PROBLEM TO SOLVE »
Print every record exactly, with nothing added or left out.

RECORDED INFORMATION »
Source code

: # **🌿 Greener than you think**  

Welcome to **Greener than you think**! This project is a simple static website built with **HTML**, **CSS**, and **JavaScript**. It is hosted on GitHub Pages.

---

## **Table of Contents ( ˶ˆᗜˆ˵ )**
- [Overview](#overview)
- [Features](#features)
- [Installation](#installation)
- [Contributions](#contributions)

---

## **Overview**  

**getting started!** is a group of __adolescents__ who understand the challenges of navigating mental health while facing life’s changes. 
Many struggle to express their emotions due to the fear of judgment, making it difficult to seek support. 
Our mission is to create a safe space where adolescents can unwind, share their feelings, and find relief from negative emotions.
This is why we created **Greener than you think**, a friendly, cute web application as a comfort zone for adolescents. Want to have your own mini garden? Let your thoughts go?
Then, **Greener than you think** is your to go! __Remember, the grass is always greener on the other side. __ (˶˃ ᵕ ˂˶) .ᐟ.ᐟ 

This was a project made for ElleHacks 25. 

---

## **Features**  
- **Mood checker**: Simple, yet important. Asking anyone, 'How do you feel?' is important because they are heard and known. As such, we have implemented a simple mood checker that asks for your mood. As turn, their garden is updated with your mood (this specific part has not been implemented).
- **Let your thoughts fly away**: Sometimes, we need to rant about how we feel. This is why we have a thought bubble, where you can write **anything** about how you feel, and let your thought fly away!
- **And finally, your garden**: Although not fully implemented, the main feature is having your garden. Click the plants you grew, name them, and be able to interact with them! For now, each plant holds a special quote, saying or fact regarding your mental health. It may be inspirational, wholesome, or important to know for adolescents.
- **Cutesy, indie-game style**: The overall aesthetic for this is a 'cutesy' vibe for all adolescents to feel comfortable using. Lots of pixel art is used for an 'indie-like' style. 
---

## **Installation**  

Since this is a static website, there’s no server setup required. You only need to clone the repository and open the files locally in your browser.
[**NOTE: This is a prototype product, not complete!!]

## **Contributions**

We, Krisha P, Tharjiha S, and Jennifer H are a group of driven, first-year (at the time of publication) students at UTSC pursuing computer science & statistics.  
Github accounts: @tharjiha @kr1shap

SOLUTION FOR THIS EXERCISE »
Source code

: # **🌿 Greener than you think**  

Welcome to **Greener than you think**! This project is a simple static website built with **HTML**, **CSS**, and **JavaScript**. It is hosted on GitHub Pages.

---

## **Table of Contents ( ˶ˆᗜˆ˵ )**
- [Overview](#overview)
- [Features](#features)
- [Installation](#installation)
- [Contributions](#contributions)

---

## **Overview**  

**getting started!** is a group of __adolescents__ who understand the challenges of navigating mental health while facing life’s changes. 
Many struggle to express their emotions due to the fear of judgment, making it difficult to seek support. 
Our mission is to create a safe space where adolescents can unwind, share their feelings, and find relief from negative emotions.
This is why we created **Greener than you think**, a friendly, cute web application as a comfort zone for adolescents. Want to have your own mini garden? Let your thoughts go?
Then, **Greener than you think** is your to go! __Remember, the grass is always greener on the other side. __ (˶˃ ᵕ ˂˶) .ᐟ.ᐟ 

This was a project made for ElleHacks 25. 

---

## **Features**  
- **Mood checker**: Simple, yet important. Asking anyone, 'How do you feel?' is important because they are heard and known. As such, we have implemented a simple mood checker that asks for your mood. As turn, their garden is updated with your mood (this specific part has not been implemented).
- **Let your thoughts fly away**: Sometimes, we need to rant about how we feel. This is why we have a thought bubble, where you can write **anything** about how you feel, and let your thought fly away!
- **And finally, your garden**: Although not fully implemented, the main feature is having your garden. Click the plants you grew, name them, and be able to interact with them! For now, each plant holds a special quote, saying or fact regarding your mental health. It may be inspirational, wholesome, or important to know for adolescents.
- **Cutesy, indie-game style**: The overall aesthetic for this is a 'cutesy' vibe for all adolescents to feel comfortable using. Lots of pixel art is used for an 'indie-like' style. 
---

## **Installation**  

Since this is a static website, there’s no server setup required. You only need to clone the repository and open the files locally in your browser.
[**NOTE: This is a prototype product, not complete!!]

## **Contributions**

We, Krisha P, Tharjiha S, and Jennifer H are a group of driven, first-year (at the time of publication) students at UTSC pursuing computer science & statistics.  
Github accounts: @tharjiha @kr1shap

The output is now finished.